A unique, pepsin-sensitive collagen synthesized by aortic endothelial cells in culture.

A unique collagen, designated EC, has been isolated from the culture medium of adult bovine aortic endothelial cells. After diethylaminoethylcellulose chromatography of [3H]proline-labeled culture medium, three non-disulfide-bonded bacterial collagenase-sensitive components with apparent Mr of 177000 (EC 1), 125000 (EC 2), and 100000 (EC 3) were demonstrated. Molecular sieve chromatography, cyanogen bromide cleavage, and two-dimensional peptide mapping of radioiodinated EC fragments produced by protease digestion suggest that the lower molecular weight components originate from EC 1. Both EC 1 and EC 2 were digested by pepsin within 10 min to products of less than 60000 molecular weight, under conditions which supported only limited proteolysis of other native collagens.

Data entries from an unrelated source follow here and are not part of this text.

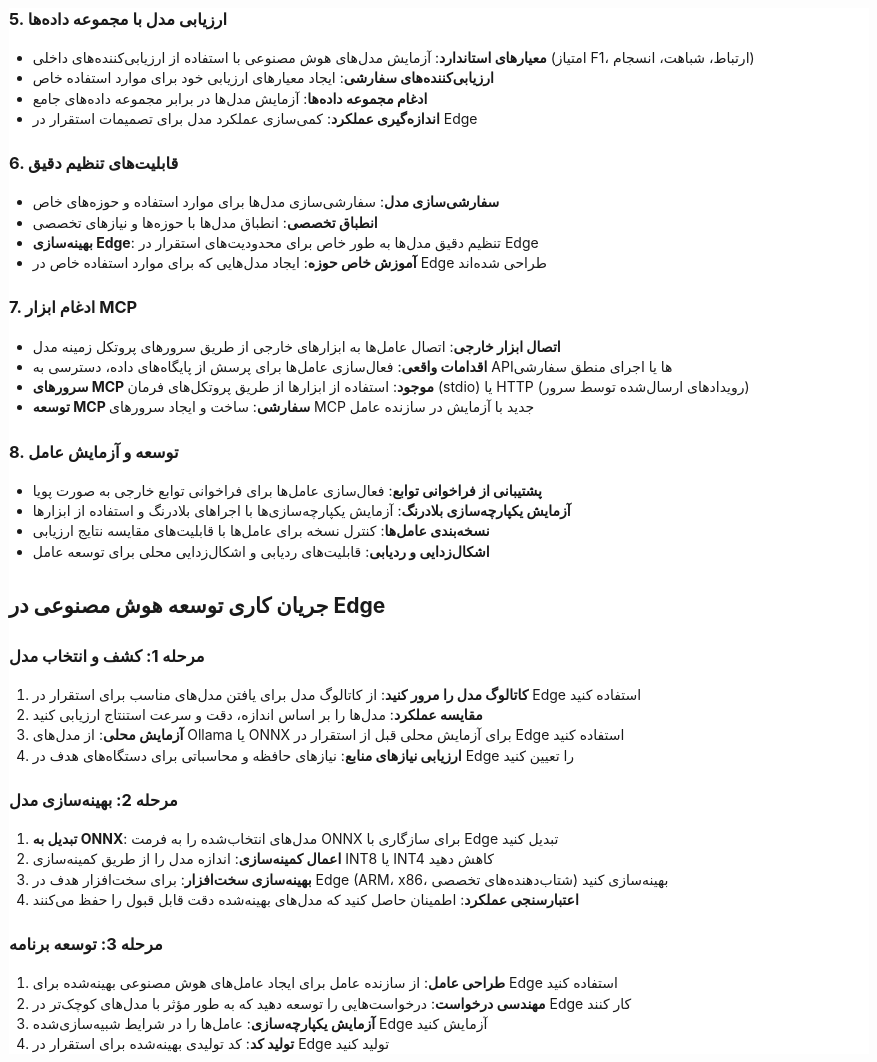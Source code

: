 ### 5. ارزیابی مدل با مجموعه داده‌ها
- **معیارهای استاندارد**: آزمایش مدل‌های هوش مصنوعی با استفاده از ارزیابی‌کننده‌های داخلی (امتیاز F1، ارتباط، شباهت، انسجام)
- **ارزیابی‌کننده‌های سفارشی**: ایجاد معیارهای ارزیابی خود برای موارد استفاده خاص
- **ادغام مجموعه داده‌ها**: آزمایش مدل‌ها در برابر مجموعه داده‌های جامع
- **اندازه‌گیری عملکرد**: کمی‌سازی عملکرد مدل برای تصمیمات استقرار در Edge

### 6. قابلیت‌های تنظیم دقیق
- **سفارشی‌سازی مدل**: سفارشی‌سازی مدل‌ها برای موارد استفاده و حوزه‌های خاص
- **انطباق تخصصی**: انطباق مدل‌ها با حوزه‌ها و نیازهای تخصصی
- **بهینه‌سازی Edge**: تنظیم دقیق مدل‌ها به طور خاص برای محدودیت‌های استقرار در Edge
- **آموزش خاص حوزه**: ایجاد مدل‌هایی که برای موارد استفاده خاص در Edge طراحی شده‌اند

### 7. ادغام ابزار MCP
- **اتصال ابزار خارجی**: اتصال عامل‌ها به ابزارهای خارجی از طریق سرورهای پروتکل زمینه مدل
- **اقدامات واقعی**: فعال‌سازی عامل‌ها برای پرسش از پایگاه‌های داده، دسترسی به API‌ها یا اجرای منطق سفارشی
- **سرورهای MCP موجود**: استفاده از ابزارها از طریق پروتکل‌های فرمان (stdio) یا HTTP (رویدادهای ارسال‌شده توسط سرور)
- **توسعه MCP سفارشی**: ساخت و ایجاد سرورهای MCP جدید با آزمایش در سازنده عامل

### 8. توسعه و آزمایش عامل
- **پشتیبانی از فراخوانی توابع**: فعال‌سازی عامل‌ها برای فراخوانی توابع خارجی به صورت پویا
- **آزمایش یکپارچه‌سازی بلادرنگ**: آزمایش یکپارچه‌سازی‌ها با اجراهای بلادرنگ و استفاده از ابزارها
- **نسخه‌بندی عامل‌ها**: کنترل نسخه برای عامل‌ها با قابلیت‌های مقایسه نتایج ارزیابی
- **اشکال‌زدایی و ردیابی**: قابلیت‌های ردیابی و اشکال‌زدایی محلی برای توسعه عامل

## جریان کاری توسعه هوش مصنوعی در Edge

### مرحله 1: کشف و انتخاب مدل
1. **کاتالوگ مدل را مرور کنید**: از کاتالوگ مدل برای یافتن مدل‌های مناسب برای استقرار در Edge استفاده کنید
2. **مقایسه عملکرد**: مدل‌ها را بر اساس اندازه، دقت و سرعت استنتاج ارزیابی کنید
3. **آزمایش محلی**: از مدل‌های Ollama یا ONNX برای آزمایش محلی قبل از استقرار در Edge استفاده کنید
4. **ارزیابی نیازهای منابع**: نیازهای حافظه و محاسباتی برای دستگاه‌های هدف در Edge را تعیین کنید

### مرحله 2: بهینه‌سازی مدل
1. **تبدیل به ONNX**: مدل‌های انتخاب‌شده را به فرمت ONNX برای سازگاری با Edge تبدیل کنید
2. **اعمال کمینه‌سازی**: اندازه مدل را از طریق کمینه‌سازی INT8 یا INT4 کاهش دهید
3. **بهینه‌سازی سخت‌افزار**: برای سخت‌افزار هدف در Edge (ARM، x86، شتاب‌دهنده‌های تخصصی) بهینه‌سازی کنید
4. **اعتبارسنجی عملکرد**: اطمینان حاصل کنید که مدل‌های بهینه‌شده دقت قابل قبول را حفظ می‌کنند

### مرحله 3: توسعه برنامه
1. **طراحی عامل**: از سازنده عامل برای ایجاد عامل‌های هوش مصنوعی بهینه‌شده برای Edge استفاده کنید
2. **مهندسی درخواست**: درخواست‌هایی را توسعه دهید که به طور مؤثر با مدل‌های کوچک‌تر در Edge کار کنند
3. **آزمایش یکپارچه‌سازی**: عامل‌ها را در شرایط شبیه‌سازی‌شده Edge آزمایش کنید
4. **تولید کد**: کد تولیدی بهینه‌شده برای استقرار در Edge تولید کنید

A pepsin-resistant fragment of Mr 50000, derived from a digest of EC 2, contained equal amounts of hydroxyproline and proline, suggesting that at least a portion of the endothelial collagen contains a stable, collagen-like triple helix. Comparative mapping using mast cell protease and cyanogen bromide cleavage, followed by polyacrylamide gel electrophoresis, indicates that the primary structure of this collagen differs from that of other known collagen types.